Danıştay'dan alkollü sürücü kararı
Abone olAlkollü araç kullandığı gerekçesiyle sürücü belgesine el konulan kişinin açtığı iptal davasında Danıştay kararını açıkladı.
Danıştay alkollü sürücülerde ilk ölçümün geçerliği
olduğunu açıkladı.
Danıştay 15. Daire, zamana bağlı olarak vücuttaki alkol oranının
azalması olağan olduğundan ilk ölçümde 0,50 promolin üzerinde
alkollü olduğu tespit edilen ve itirazı üzerine sağlık kuruluşunda
yapılan ölçümde de alkollü olduğu belirlenen davacının ilk ölçüm
sırasında güvenli sürme yeteneğini kaybedecek miktarda alkollü
olduğunun tespit edildiğinden bahisle tesis edilen işlemde hukuka
aykırılık bulunmadığına hükmetti.
Dava, davacının alkollü olarak araç kullandığından bahisle sürücü
belgesinin 2 yıl süreyle geçici olarak geri alınmasına ilişkin
20.08.2008 tarih ve 13665 sayılı işlem ile davacıya 601-TL para
cezası verilmesine ilişkin aynı tarih ve 695583 sayılı işlemlerin
iptali istemiyle açıldı.
Ankara 3. İdare Mahkemesi, 20.08.2008 tarihinde saat 02.06
sıralarında Atatürk Bulvarı, Dil-Tarih ve Coğrafya Fakültesi önünde
Ankara Emniyet Müdürlüğü trafik ekiplerince yapılan trafik
kontrolünde davacının alkollü olarak araç kullandığı ve alkol
oranının 0,89 promil olduğunun tespit edilmesi üzerine 2918 sayılı
Karayolları Trafik Kanunu'nun 48/5. maddesini 2. kez ihlal etmesi
nedeniyle, sürücü belgesine 2 yıl geçici süre ile el konulması ve
hakkında 601.00-YTL para cezası uygulanmasına karar verdi.
Davacının itirazı üzerine ise Adli Tıp Kurumu'na sevk edildi.
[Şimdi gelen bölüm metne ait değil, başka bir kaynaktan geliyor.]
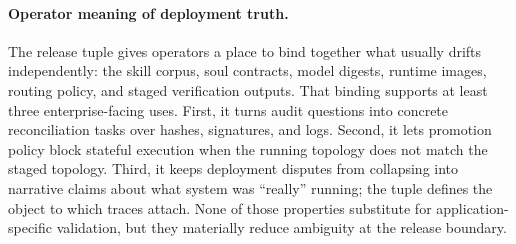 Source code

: \documentclass[11pt]{article}
\theoremstyle{remark}
\begin{document}
\paragraph{Operator meaning of deployment truth.}
The release tuple gives operators a place to bind together what usually drifts independently: the skill corpus, soul contracts, model digests, runtime images, routing policy, and staged verification outputs. That binding supports at least three enterprise-facing uses. First, it turns audit questions into concrete reconciliation tasks over hashes, signatures, and logs. Second, it lets promotion policy block stateful execution when the running topology does not match the staged topology. Third, it keeps deployment disputes from collapsing into narrative claims about what system was ``really'' running; the tuple defines the object to which traces attach. None of those properties substitute for application-specific validation, but they materially reduce ambiguity at the release boundary.
\end{document}
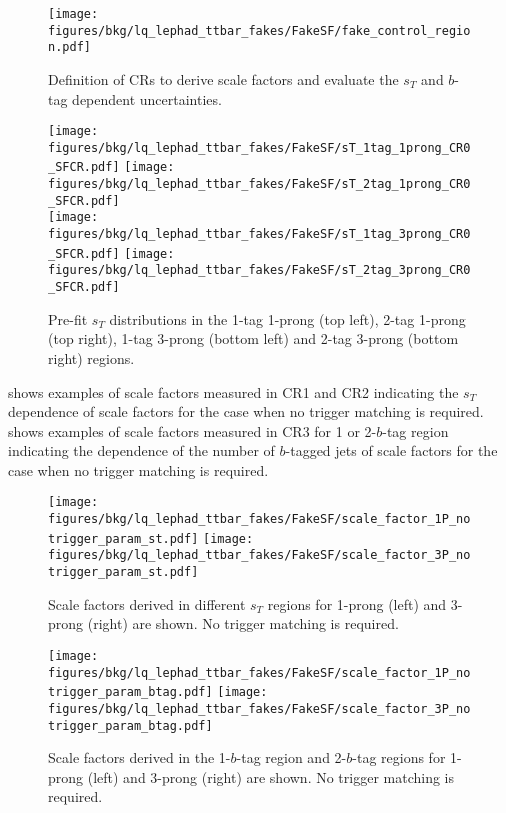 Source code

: \begin{figure}
    \centering
    \texttt{[image: figures/bkg/lq\_lephad\_ttbar\_fakes/FakeSF/fake\_control\_region.pdf]}
  \caption{Definition of CRs to derive scale factors and evaluate the $s_T$ and $b$-tag dependent uncertainties.}
  \label{fig:lq_ttbarfake_CRs}
\end{figure}

\begin{figure}
    \centering
    \texttt{[image: figures/bkg/lq\_lephad\_ttbar\_fakes/FakeSF/sT\_1tag\_1prong\_CR0\_SFCR.pdf]}
    \texttt{[image: figures/bkg/lq\_lephad\_ttbar\_fakes/FakeSF/sT\_2tag\_1prong\_CR0\_SFCR.pdf]} \\
    \texttt{[image: figures/bkg/lq\_lephad\_ttbar\_fakes/FakeSF/sT\_1tag\_3prong\_CR0\_SFCR.pdf]}
    \texttt{[image: figures/bkg/lq\_lephad\_ttbar\_fakes/FakeSF/sT\_2tag\_3prong\_CR0\_SFCR.pdf]} \\
  \caption{Pre-fit $s_T$ distributions in the 1-tag 1-prong (top left), 2-tag 1-prong (top right), 1-tag 3-prong (bottom left) 
  and 2-tag 3-prong (bottom right) regions.}
  \label{fig:lq_ttbarfake_12tag_st}
\end{figure}

 shows examples of scale factors measured in CR1 and CR2 indicating the
$s_T$ dependence of scale factors for the case when no trigger matching is required.  
shows examples of scale factors measured in CR3 for 1 or 2-$b$-tag region indicating the dependence of the number of $b$-tagged jets 
of scale factors for the case when no trigger matching is required.

\begin{figure}
    \centering
    \texttt{[image: figures/bkg/lq\_lephad\_ttbar\_fakes/FakeSF/scale\_factor\_1P\_notrigger\_param\_st.pdf]}
    \texttt{[image: figures/bkg/lq\_lephad\_ttbar\_fakes/FakeSF/scale\_factor\_3P\_notrigger\_param\_st.pdf]}
  \caption{Scale factors derived in different $s_T$ regions for 1-prong (left) and 3-prong (right) are shown. No trigger matching is required.}
  \label{fig:lq_ttbarfake_SF_sT_dependence}
\end{figure}

\begin{figure}
    \centering
    \texttt{[image: figures/bkg/lq\_lephad\_ttbar\_fakes/FakeSF/scale\_factor\_1P\_notrigger\_param\_btag.pdf]}
    \texttt{[image: figures/bkg/lq\_lephad\_ttbar\_fakes/FakeSF/scale\_factor\_3P\_notrigger\_param\_btag.pdf]}
  \caption{Scale factors derived in the 1-$b$-tag region and 2-$b$-tag regions for 1-prong (left) and 3-prong (right) are shown. No trigger matching is required.}
  \label{fig:lq_ttbarfake_SF_ntag_dependence}
\end{figure}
Bu
kuruma saat 03.30'da verdiği kan örneği üzerinde yapılan tahlil
sonrası düzenlenen raporda, kanında 0,49 promil alkol bulunduğunun
tespit edilmesi sonucu bakılmakta olan davanın açıldığını anlaşıl.
Cihazla yapılan ölçüm ile kan tahlili arasındaki zaman farkının 1
saat 24 dakika olması karşısında trafik elemanlarınca yapılan
tespitin sağlıklı bir tespit olmadığı sonucuna varıldı.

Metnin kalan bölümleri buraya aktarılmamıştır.